Technical University of Denmark partners towards smarter chemical manufacturing

Taking an idea that works on a small scale in the lab and upscaling it to produce large volumes can be hugely time-consuming and expensive. Because even if a process works without a glitch on a small, experimental scale, it is rarely possible to simply take that idea and use it on a commercial scale.

Most often, large amounts of costly and time-intensive experiments are needed to tweak ideas before you can achieve the same outcome outside the lab.

“Process systems have a multiscale nature – just like our bodies. If I have a pain in my head for example, the root cause could be a microbe in my gut,” Associate Professor at DTU Seyed Soheil Mansouri explains and continues:

“It’s the same thing within the biomanufacturing industry. When we encounter a problem in the process, the solution to address that problem may be found somewhere else. So, we need an insight into how these different scales–all the way from the molecular or atomic scale to the enterprise-wide scale–interact with and influence each other.”

Less brute force testing
DTU has a state-of-the-art pilot plant that is used to turn ideas that involve chemical and biological processes into commercial reality.

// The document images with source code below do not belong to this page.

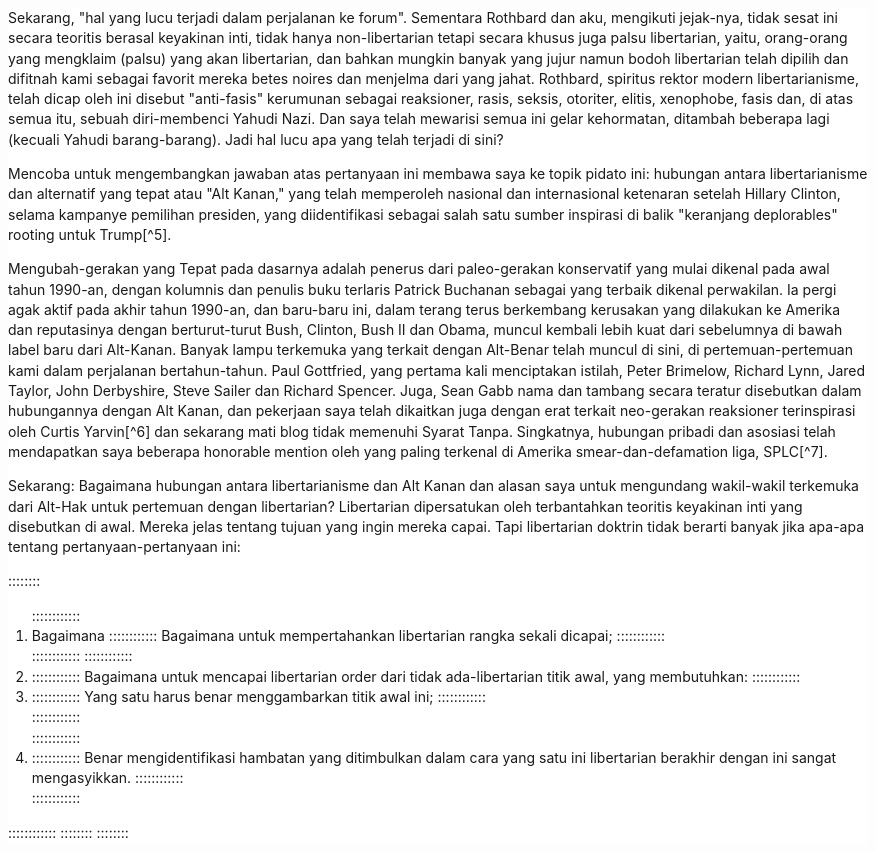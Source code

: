 Sekarang, "hal yang lucu terjadi dalam perjalanan ke forum". Sementara Rothbard dan aku, mengikuti jejak-nya, tidak sesat ini secara teoritis berasal keyakinan inti, tidak hanya non-libertarian tetapi secara khusus juga palsu libertarian, yaitu, orang-orang yang mengklaim (palsu) yang akan libertarian, dan bahkan mungkin banyak yang jujur namun bodoh libertarian telah dipilih dan difitnah kami sebagai favorit mereka betes noires dan menjelma dari yang jahat. Rothbard, spiritus rektor modern libertarianisme, telah dicap oleh ini disebut "anti-fasis" kerumunan sebagai reaksioner, rasis, seksis, otoriter, elitis, xenophobe, fasis dan, di atas semua itu, sebuah diri-membenci Yahudi Nazi. Dan saya telah mewarisi semua ini gelar kehormatan, ditambah beberapa lagi (kecuali Yahudi barang-barang). Jadi hal lucu apa yang telah terjadi di sini?

Mencoba untuk mengembangkan jawaban atas pertanyaan ini membawa saya ke topik pidato ini: hubungan antara libertarianisme dan alternatif yang tepat atau "Alt Kanan," yang telah memperoleh nasional dan internasional ketenaran setelah Hillary Clinton, selama kampanye pemilihan presiden, yang diidentifikasi sebagai salah satu sumber inspirasi di balik "keranjang deplorables" rooting untuk Trump[^5].


Mengubah-gerakan yang Tepat pada dasarnya adalah penerus dari paleo-gerakan konservatif yang mulai dikenal pada awal tahun 1990-an, dengan kolumnis dan penulis buku terlaris Patrick Buchanan sebagai yang terbaik dikenal perwakilan. Ia pergi agak aktif pada akhir tahun 1990-an, dan baru-baru ini, dalam terang terus berkembang kerusakan yang dilakukan ke Amerika dan reputasinya dengan berturut-turut Bush, Clinton, Bush II dan Obama, muncul kembali lebih kuat dari sebelumnya di bawah label baru dari Alt-Kanan. Banyak lampu terkemuka yang terkait dengan Alt-Benar telah muncul di sini, di pertemuan-pertemuan kami dalam perjalanan bertahun-tahun. Paul Gottfried, yang pertama kali menciptakan istilah, Peter Brimelow, Richard Lynn, Jared Taylor, John Derbyshire, Steve Sailer dan Richard Spencer. Juga, Sean Gabb nama dan tambang secara teratur disebutkan dalam hubungannya dengan Alt Kanan, dan pekerjaan saya telah dikaitkan juga dengan erat terkait neo-gerakan reaksioner terinspirasi oleh Curtis Yarvin[^6] dan sekarang mati blog tidak memenuhi Syarat Tanpa. Singkatnya, hubungan pribadi dan asosiasi telah mendapatkan saya beberapa honorable mention oleh yang paling terkenal di Amerika smear-dan-defamation liga, SPLC[^7].

Sekarang: Bagaimana hubungan antara libertarianisme dan Alt Kanan dan alasan saya untuk mengundang wakil-wakil terkemuka dari Alt-Hak untuk pertemuan dengan libertarian? Libertarian dipersatukan oleh terbantahkan teoritis keyakinan inti yang disebutkan di awal. Mereka jelas tentang tujuan yang ingin mereka capai. Tapi libertarian doktrin tidak berarti banyak jika apa-apa tentang pertanyaan-pertanyaan ini: 

::::::::  <ol>
::::::::::::<li> Bagaimana
::::::::::::  Bagaimana untuk mempertahankan libertarian rangka sekali dicapai;
::::::::::::</li>
::::::::::::
::::::::::::<li>
::::::::::::  Bagaimana untuk mencapai libertarian order dari tidak ada-libertarian titik awal, yang membutuhkan:
::::::::::::    <li>
::::::::::::     Yang satu harus benar menggambarkan titik awal ini;
::::::::::::    </li>
::::::::::::    
::::::::::::    <li>
::::::::::::     Benar mengidentifikasi hambatan yang ditimbulkan dalam cara yang satu ini libertarian berakhir dengan ini sangat mengasyikkan.
::::::::::::    </li>
::::::::::::  </ol>
::::::::::::</li>
::::::::  </ol>
::::::::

In the pilot plant, users can test and validate and qualify strategies until problems are sorted and the idea is commercially ready.

To avoid unnecessary testing, users take advantage of modelling to narrow down the areas that are likely causing problems so they can focus testing on these areas. “Rather than having to conduct experiment after experiment after experiment and failing and failing and failing using brute force, we think more intelligently,” Seyed Soheil Mansouri explains.

In a new project, researchers from DTU will partner with American AI-experts, Zapata Computing, to explore how utilizing quantum-inspired algorithms (see explanation below) can bring an idea to market cheaper and faster by reducing the search space even further, thus avoiding a lot of the brute force experimentation.

“Bringing together our knowledge of chemical and biological processes with Zapata’s expertise in advanced computational calculations we aim to develop more advanced algorithms that can tackle the problems that we cannot today,” Seyed Soheil Mansouri says.